**What you should do:**
Find the word "mathcal" in the data, then copy each line where it is found.

(Dataset entries)
+-------+

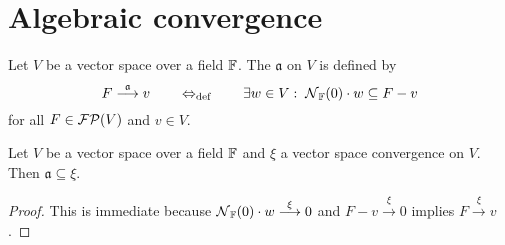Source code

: \chapter{Algebraic convergence}
\begin{definition}
Let $V$ be a vector space over a field $\mathbb{F}$. The  $\mathfrak{a}$ on $V$ is defined by
\[ F\overset{\mathfrak{a}}{\longrightarrow} v \quad\quad\Leftrightarrow_{\text{def}}\quad\quad \exists w\in V: \; \operatorname{\mathcal{N}}_{\mathbb{F}}(0)\cdot w \subseteq F - v \]
for all $F\in \operatorname{\mathcal{FP}}(V)$ and $v\in V$.
\end{definition}

\begin{lemma} \label{algebraicConvergenceStrongerThanVectorConvergence}
Let $V$ be a vector space over a field $\mathbb{F}$ and $\xi$ a vector space convergence on $V$. Then $\mathfrak{a} \subseteq \xi$.
\end{lemma}
\begin{proof}
This is immediate because $\operatorname{\mathcal{N}}_{\mathbb{F}}(0)\cdot w \overset{\xi}{\longrightarrow} 0$ and $F-v\overset{\xi}{\longrightarrow}0$ implies $F\overset{\xi}{\longrightarrow} v$.
\end{proof}

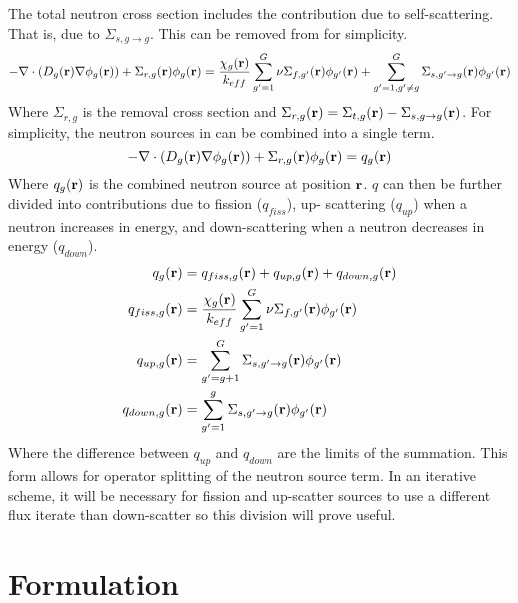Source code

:   The total neutron cross section includes the contribution due to 
  self-scattering. That is, due to $\Sigma_{s,g\rightarrow g}$. This can be 
  removed from  for simplicity.
  \begin{equation} \label{eq:multigroup_removal}
    - \mathbf{\nabla} \cdot( D_g(\mathbf{r}) \mathbf{\nabla} \phi_g(\mathbf{r})) + \Sigma_{r,g}(\mathbf{r}) \phi_g(\mathbf{r}) = 
      \frac{\chi_g(\mathbf{r})}{k_{eff}} \sum_{g'=1}^{G} \nu\Sigma_{f,g'}(\mathbf{r}) 
      \phi_{g'}(\mathbf{r}) + \sum_{g'=1, g' \ne g}^{G} \Sigma_{s,g' \rightarrow g}(\mathbf{r}) 
      \phi_{g'}(\mathbf{r})
  \end{equation}
  Where $\Sigma_{r,g}$ is the removal cross section and $\Sigma_{r,g}(\mathbf{r}) = 
  \Sigma_{t,g}(\mathbf{r}) - \Sigma_{s,g\rightarrow g}(\mathbf{r})$. For simplicity, the
  neutron sources in  can be  combined into a
  single term.
  \begin{equation} \label{eq:multigroup_source}
    - \mathbf{\nabla} \cdot( D_g(\mathbf{r}) \mathbf{\nabla} \phi_g(\mathbf{r})) + \Sigma_{r,g}(\mathbf{r}) \phi_g(\mathbf{r}) = 
      q_g(\mathbf{r})
  \end{equation}
  Where $q_g(\mathbf{r})$ is the combined neutron source at position $\mathbf{r}$. $q$ can 
  then be further divided into contributions due to fission ($q_{fiss}$), up-
  scattering ($q_{up}$) when a neutron increases in energy, and down-scattering 
  when a neutron decreases in energy ($q_{down}$).
  \begin{align}
    q_g(\mathbf{r}) &= q_{fiss,g}(\mathbf{r}) + q_{up,g}(\mathbf{r}) + q_{down,g}(\mathbf{r}) \\
    q_{fiss,g}(\mathbf{r}) &= \frac{\chi_g(\mathbf{r})}{k_{eff}} \sum_{g'=1}^{G} 
      \nu \Sigma_{f,g'}(\mathbf{r}) \phi_{g'}(\mathbf{r}) \\
    q_{up,g}(\mathbf{r}) &= \sum_{g'=g+1}^{G} \Sigma_{s,g' \rightarrow g}(\mathbf{r})
      \phi_{g'}(\mathbf{r}) \\
    q_{down,g}(\mathbf{r}) &= \sum_{g'=1}^{g} \Sigma_{s,g' \rightarrow g}(\mathbf{r})
      \phi_{g'}(\mathbf{r})
  \end{align}
  Where the difference between $q_{up}$ and $q_{down}$ are the limits of the 
  summation. This form allows for operator splitting of the neutron source term.
  In an iterative scheme, it will be necessary for fission and up-scatter 
  sources to use a different flux iterate than down-scatter so this division
  will prove useful.
  

\section{Formulation}

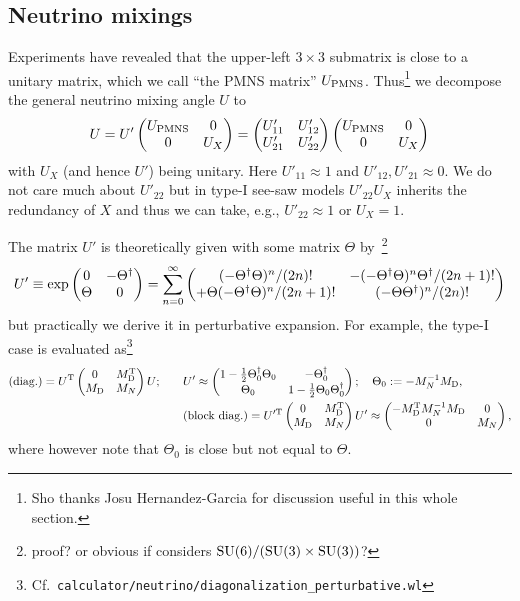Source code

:\documentclass[CheatSheet]{subfiles}
\begin{document}
\subsection{Neutrino mixings}
Experiments have revealed that the upper-left $3\times3$ submatrix is close to a unitary matrix, which we call ``the PMNS matrix'' $U\w{PMNS}$.
Thus\footnote{Sho thanks Josu Hernandez-Garcia for discussion useful in this whole section.}
 we decompose the general neutrino mixing angle $U$ to
\begin{equation}
 U = U'\pmat{U\w{PMNS} & 0 \\ 0 & U_X}
  = \pmat{U'_{11} & U'_{12} \\ U'_{21} & U'_{22}}\pmat{U\w{PMNS} & 0 \\ 0 & U_X}
\end{equation}
with $U_X$ (and hence $U'$) being unitary.
Here $U'_{11}\approx1$ and $U'_{12},U'_{21}\approx0$.
We do not care much about $U'_{22}$ but in type-I see-saw models $U'_{22}U_X$ inherits the redundancy of $X$ and thus we can take, e.g., $U'_{22}\approx 1$ or $U_X=1$.

The matrix $U'$ is theoretically given with some matrix $\Theta$ by~\cite{Blennow:2011vn}\footnote{%
\TODO{}proof? or obvious if considers $\operatorname{\mathrm SU}(6)/(\operatorname{\mathrm SU}(3)\times\operatorname{\mathrm SU}(3))$?}
\begin{equation}
 U'\equiv \exp\begin{pmatrix}0 & -\Theta^\dagger \\ \Theta & 0\end{pmatrix}
=\sum_{n=0}^\infty\begin{pmatrix}
  {(-\Theta^\dagger\Theta)^{n}}/{(2n)!} &
  {-(-\Theta^\dagger\Theta)^{n}\Theta^\dagger}/{(2n+1)!}\\
  {+\Theta(-\Theta^\dagger\Theta)^{n}}/{(2n+1)!}&
  {(-\Theta\Theta^\dagger)^{n}}/{(2n)!}
\end{pmatrix}
\end{equation}
but practically we derive it in perturbative expansion.
For example, the type-I case is evaluated as\footnote{Cf.~\texttt{calculator/neutrino/diagonalization\_perturbative.wl}}
\begin{align}
 \text{(diag.)} = U^\TT\pmat{0 & M\w{D}^\TT \\ M\w{D} & M_N} U;\qquad
&U'\approx\pmat{
  1-\frac12 \Theta_0^\dagger \Theta_0&
  -\Theta_0^\dagger\\
 \Theta_0&
  1-\frac12\Theta_0\Theta_0^\dagger
};\quad \Theta_0:=-M_N^{-1}M\w{D},
\label{eq:typeIseesaw-blockdiag-1}\\
&\text{(block diag.)}=U'^\TT\pmat{0 & M\w{D}^\TT \\ M\w{D} & M_N} U'\approx\pmat{
  -M\w{D}^\TT M_N^{-1}M\w{D} & 0 \\ 0 & M_N
},
\label{eq:typeIseesaw-blockdiag-2}
\end{align}
where however note that $\Theta_0$ is close but not equal to $\Theta$.
\end{document}
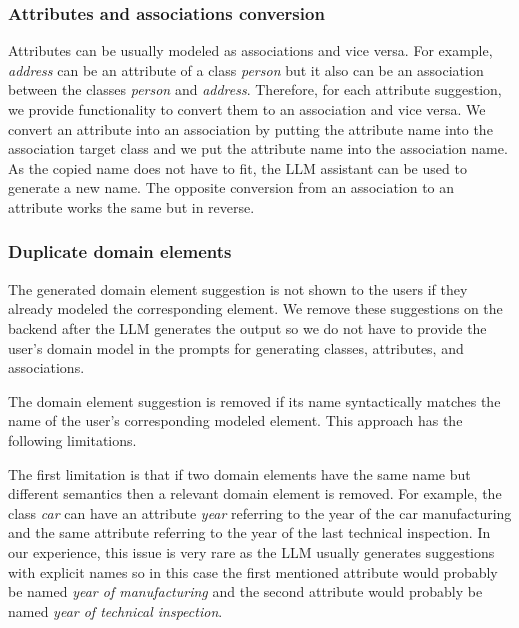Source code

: \subsubsection{Attributes and associations conversion}
\label{sec:attributes_and_associations_conversion}
Attributes can be usually modeled as associations and vice versa. For example, \textit{address} can be an attribute of a class \textit{person} but it also can be an association between the classes \textit{person} and \textit{address}. Therefore, for each attribute suggestion, we provide functionality to convert them to an association and vice versa. We convert an attribute into an association by putting the attribute name into the association target class and we put the attribute name into the association name. As the copied name does not have to fit, the LLM assistant can be used to generate a new name. The opposite conversion from an association to an attribute works the same but in reverse.


\subsubsection{Duplicate domain elements}
\label{duplicate_domain_elements}

The generated domain element suggestion is not shown to the users if they already modeled the corresponding element. We remove these suggestions on the backend after the LLM generates the output so we do not have to provide the user's domain model in the prompts for generating classes, attributes, and associations.

The domain element suggestion is removed if its name syntactically matches the name of the user's corresponding modeled element. This approach has the following limitations.

The first limitation is that if two domain elements have the same name but different semantics then a relevant domain element is removed. For example, the class \textit{car} can have an attribute \textit{year} referring to the year of the car manufacturing and the same attribute referring to the year of the last technical inspection. In our experience, this issue is very rare as the LLM usually generates suggestions with explicit names so in this case the first mentioned attribute would probably be named \textit{year of manufacturing} and the second attribute would probably be named \textit{year of technical inspection}.

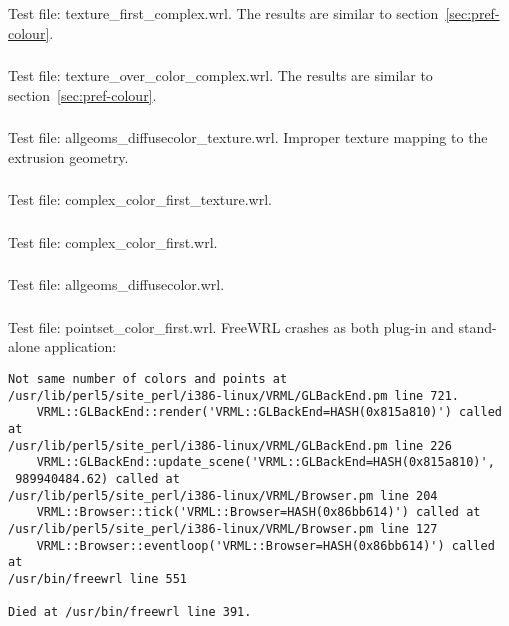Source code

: \subsubsection{\MatHa\MatHb}
Test file: texture\_first\_complex.wrl.\newline
The results are similar to section~\ref{sec:pref-colour}.

\subsubsection{\MatIa\MatIb}
Test file: texture\_over\_color\_complex.wrl.\newline
The results are similar to section~\ref{sec:pref-colour}.

\subsubsection{\MatJa\MatJb}
Test file: allgeoms\_diffusecolor\_texture.wrl.\newline
Improper texture mapping to the extrusion geometry.

\subsubsection{\MatKa\MatKb}
Test file: complex\_color\_first\_texture.wrl.

\subsubsection{\MatL}
Test file: complex\_color\_first.wrl.

\subsubsection{\MatMa\MatMb}
Test file: allgeoms\_diffusecolor.wrl.

\subsubsection{\MatNa\MatNb}
Test file: pointset\_color\_first.wrl.\newline
FreeWRL crashes as both plug-in and stand-alone application:
\begin{verbatim}
Not same number of colors and points at 
/usr/lib/perl5/site_perl/i386-linux/VRML/GLBackEnd.pm line 721.
    VRML::GLBackEnd::render('VRML::GLBackEnd=HASH(0x815a810)') called at 
/usr/lib/perl5/site_perl/i386-linux/VRML/GLBackEnd.pm line 226
    VRML::GLBackEnd::update_scene('VRML::GLBackEnd=HASH(0x815a810)',
 989940484.62) called at
/usr/lib/perl5/site_perl/i386-linux/VRML/Browser.pm line 204
    VRML::Browser::tick('VRML::Browser=HASH(0x86bb614)') called at 
/usr/lib/perl5/site_perl/i386-linux/VRML/Browser.pm line 127
    VRML::Browser::eventloop('VRML::Browser=HASH(0x86bb614)') called at 
/usr/bin/freewrl line 551

Died at /usr/bin/freewrl line 391.
\end{verbatim}

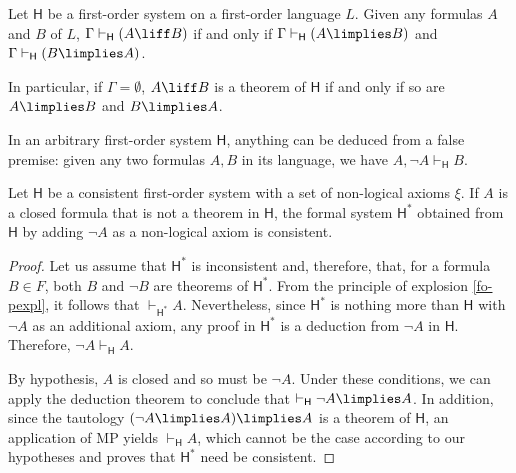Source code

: \begin{proposition}
\label{foiff}
Let $\mathsf{H}$ be a first-order system on a first-order language $L$. Given any formulas $A$ and $B$ of $L$, $\Gamma \vdash_{\mathsf{H}} (A \liff B)$ if and only if $\Gamma \vdash_\mathsf{H} (A\limplies B)$ and $\Gamma \vdash_\mathsf{H} (B\limplies A)$.

In particular, if $\Gamma = \emptyset$, $A\liff B$ is a theorem of $\mathsf{H}$ if and only if so are $A\limplies B$ and $B\limplies A$.
\end{proposition}

\begin{proposition}
In an arbitrary first-order system $\mathsf{H}$, anything can be deduced from a false premise: given any two formulas $A,B$ in its language, we have $A,\lnot A \vdash_{\mathsf{H}} B$. 
\label{fo-pexpl}
\end{proposition}

\begin{lemma}
Let $\mathsf{H}$ be a consistent first-order system with a set of non-logical axioms $\xi$.
If $A$ is a closed formula that is not a theorem in $\mathsf{H}$, the formal system $\mathsf{H}^*$ obtained from $\mathsf{H}$ by adding $\lnot A$ as a non-logical axiom is consistent.
\label{notacons}
\end{lemma}

\begin{proof}
Let us assume that $\mathsf{H}^*$ is inconsistent and, therefore, that, for a formula $B\in F$, both $B$ and $\lnot B$ are theorems of $\mathsf{H}^*$.
From the principle of explosion \ref{fo-pexpl}, it follows that $\vdash_{\mathsf{H}^*} A$.
Nevertheless, since $\mathsf{H}^*$ is nothing more than $\mathsf{H}$ with $\lnot A$ as an additional axiom, any proof in $\mathsf{H}^*$ is a deduction from $\lnot A$ in $\mathsf{H}$.
Therefore, $\lnot A \vdash_\mathsf{H} A$.

By hypothesis, $A$ is closed and so must be $\lnot A$. Under these conditions, we can apply the deduction theorem to conclude that $\vdash_{\mathsf{H}} \lnot A \limplies A$. In addition, since the tautology $(\lnot A \limplies A)\limplies A$ is a theorem of $\mathsf{H}$, an application of MP yields $\vdash_{\mathsf{H}} A$, which cannot be the case according to our hypotheses and proves that $\mathsf{H}^*$ need be consistent.
\end{proof}


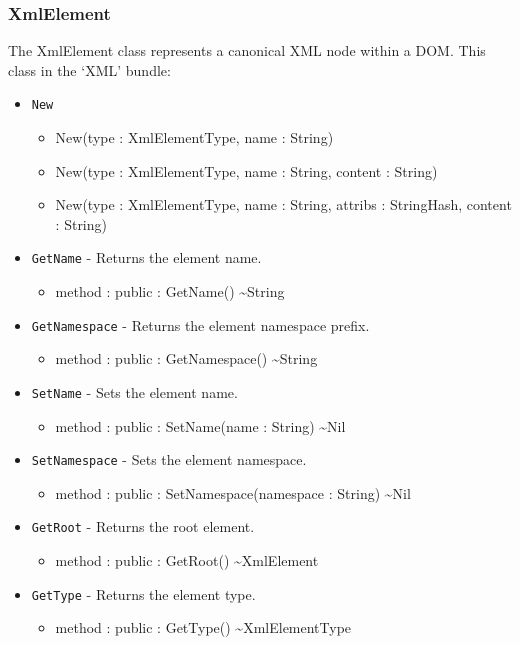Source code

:\documentclass[11pt]{article}
\begin{document}
\subsubsection{XmlElement}
The XmlElement class represents a canonical XML node within a
DOM. This class in the `XML' bundle:
\begin{itemize}
\item \texttt{New}
  \begin{itemize}
  \item New(type : XmlElementType, name : String)
  \item New(type : XmlElementType, name : String, content : String)
  \item New(type : XmlElementType, name : String, attribs :
    StringHash, content : String)
  \end{itemize}
\item \texttt{GetName} - Returns the element name.
  \begin{itemize}
  \item method : public : GetName() \textasciitilde String
  \end{itemize}
\item \texttt{GetNamespace} - Returns the element namespace prefix.
  \begin{itemize}
  \item method : public : GetNamespace() \textasciitilde String
  \end{itemize}
\item \texttt{SetName} - Sets the element name.
  \begin{itemize}
  \item method : public : SetName(name : String) \textasciitilde Nil
  \end{itemize}
\item \texttt{SetNamespace} - Sets the element namespace.
  \begin{itemize}
  \item method : public : SetNamespace(namespace : String) \textasciitilde Nil
  \end{itemize}
\item \texttt{GetRoot} - Returns the root element.
  \begin{itemize}
  \item method : public : GetRoot() \textasciitilde XmlElement
  \end{itemize}
\item \texttt{GetType} - Returns the element type.
  \begin{itemize}
  \item method : public : GetType() \textasciitilde XmlElementType

\end{itemize}
\end{itemize}
\end{document}
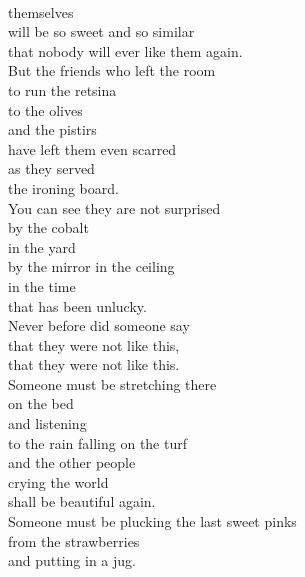 \documentclass[smalldemyvopaper,11pt,twoside,onecolumn,openright,extrafontsizes]{memoir}
\begin{document}
\\themselves
\\will be so sweet and so similar
\\that nobody will ever like them again.
\\But the friends who left the room
\\to run the retsina
\\to the olives
\\and the pistirs
\\have left them even scarred
\\as they served
\\the ironing board.
\\You can see they are not surprised
\\by the cobalt
\\in the yard
\\by the mirror in the ceiling
\\in the time
\\that has been unlucky.
\\Never before did someone say
\\that they were not like this,
\\that they were not like this.
\\Someone must be stretching there
\\on the bed
\\and listening
\\to the rain falling on the turf
\\and the other people
\\crying the world
\\shall be beautiful again.
\\Someone must be plucking the last sweet pinks
\\from the strawberries
\\and putting in a jug.
\end{document}
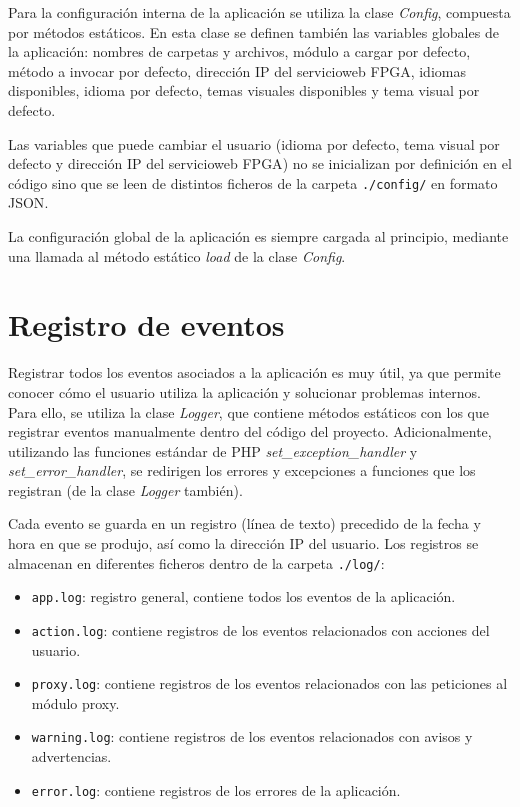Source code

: Para la configuración interna de la aplicación se utiliza la clase \textit{Config}, compuesta por métodos estáticos. En esta clase se definen también las variables globales de la aplicación: nombres de carpetas y archivos, módulo a cargar por defecto, método a invocar por defecto, dirección IP del \gls{servicioweb} \gls{FPGA}, idiomas disponibles, idioma por defecto, temas visuales disponibles y tema visual por defecto.

Las variables que puede cambiar el usuario (idioma por defecto, tema visual por defecto y dirección IP del \gls{servicioweb} \gls{FPGA}) no se inicializan por definición en el código sino que se leen de distintos ficheros de la carpeta \texttt{./config/} en formato \gls{JSON}.

La configuración global de la aplicación es siempre cargada al principio, mediante una llamada al método estático \textit{load} de la clase \textit{Config}.

\section{Registro de eventos\label{extra:mvc:logger}}

Registrar todos los eventos asociados a la aplicación es muy útil, ya que permite conocer cómo el usuario utiliza la aplicación y solucionar problemas internos. Para ello, se utiliza la clase \textit{Logger}, que contiene métodos estáticos con los que registrar eventos manualmente dentro del código del proyecto. Adicionalmente, utilizando las funciones estándar de \gls{PHP} \textit{set\_exception\_handler} y \textit{set\_error\_handler}, se redirigen los errores y excepciones a funciones que los registran (de la clase \textit{Logger} también).

Cada evento se guarda en un registro (línea de texto) precedido de la fecha y hora en que se produjo, así como la dirección IP del usuario. Los registros se almacenan en diferentes ficheros dentro de la carpeta \texttt{./log/}:
\begin{itemize}
  \item \texttt{app.log}: registro general, contiene todos los eventos de la aplicación.
  \item \texttt{action.log}: contiene registros de los eventos relacionados con acciones del usuario.
  \item \texttt{proxy.log}: contiene registros de los eventos relacionados con las peticiones al módulo proxy.
  \item \texttt{warning.log}: contiene registros de los eventos relacionados con avisos y advertencias.
  \item \texttt{error.log}: contiene registros de los errores de la aplicación.
\end{itemize}



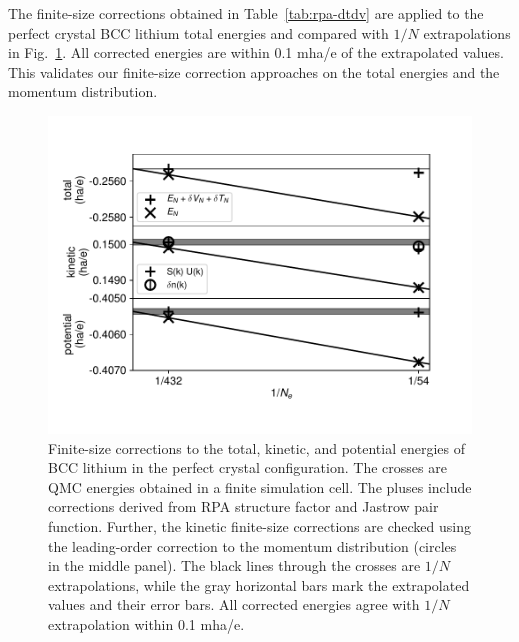 \documentclass[aps,prl,superscriptaddress]{revtex4-1}
\begin{document}
The finite-size corrections obtained in Table~\ref{tab:rpa-dtdv} are applied to the perfect crystal BCC lithium total energies and compared with $1/N$ extrapolations in Fig.~\ref{fig:etot-fsc}. All corrected energies are within 0.1 mha/e of the extrapolated values. This validates our finite-size correction approaches on the total energies and the momentum distribution.

\begin{figure}[h]
\includegraphics[width=0.8\linewidth]{li53_extrap-srat-with-dnk}
\caption{Finite-size corrections to the total, kinetic, and potential energies of BCC lithium in the perfect crystal configuration. The crosses are QMC energies obtained in a finite simulation cell. The pluses include corrections derived from RPA structure factor and Jastrow pair function. Further, the kinetic finite-size corrections are checked using the leading-order correction to the momentum distribution (circles in the middle panel). The black lines through the crosses are $1/N$ extrapolations, while the gray horizontal bars mark the extrapolated values and their error bars. All corrected energies agree with $1/N$ extrapolation within 0.1 mha/e.}
\label{fig:etot-fsc}
\end{figure}



\end{document}
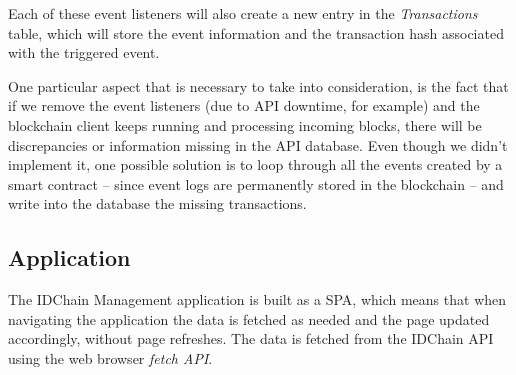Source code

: \begin{table}[h!]
  \centering
  \caption{Database operations associated with each event listener}
\label{table:api-events-database}
\end{table}

Each of these event listeners will also create a new entry in the \textit{Transactions} table, which will store the event information and the transaction hash associated with the triggered event.

One particular aspect that is necessary to take into consideration, is the fact that if we remove the event listeners (due to API downtime, for example) and the blockchain client keeps running and processing incoming blocks, there will be discrepancies or information missing in the API database.
Even though we didn't implement it, one possible solution is to loop through all the events created by a smart contract – since event logs are permanently stored in the blockchain – and write into the database the missing transactions.

\subsection{Application}\label{subsection:mapp}

The IDChain Management application is built as a \ac{SPA}, which means that when navigating the application the data is fetched as needed and the page updated accordingly, without page refreshes.
The data is fetched from the IDChain API using the web browser \textit{fetch API}.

+-------+

**Answer below:**
\[ F\overset{\mathfrak{a}}{\longrightarrow} v \quad\quad\Leftrightarrow_{\text{def}}\quad\quad \exists w\in V: \; \operatorname{\mathcal{N}}_{\mathbb{F}}(0)\cdot w \subseteq F - v \]
for all $F\in \operatorname{\mathcal{FP}}(V)$ and $v\in V$.
This is immediate because $\operatorname{\mathcal{N}}_{\mathbb{F}}(0)\cdot w \overset{\xi}{\longrightarrow} 0$ and $F-v\overset{\xi}{\longrightarrow}0$ implies $F\overset{\xi}{\longrightarrow} v$.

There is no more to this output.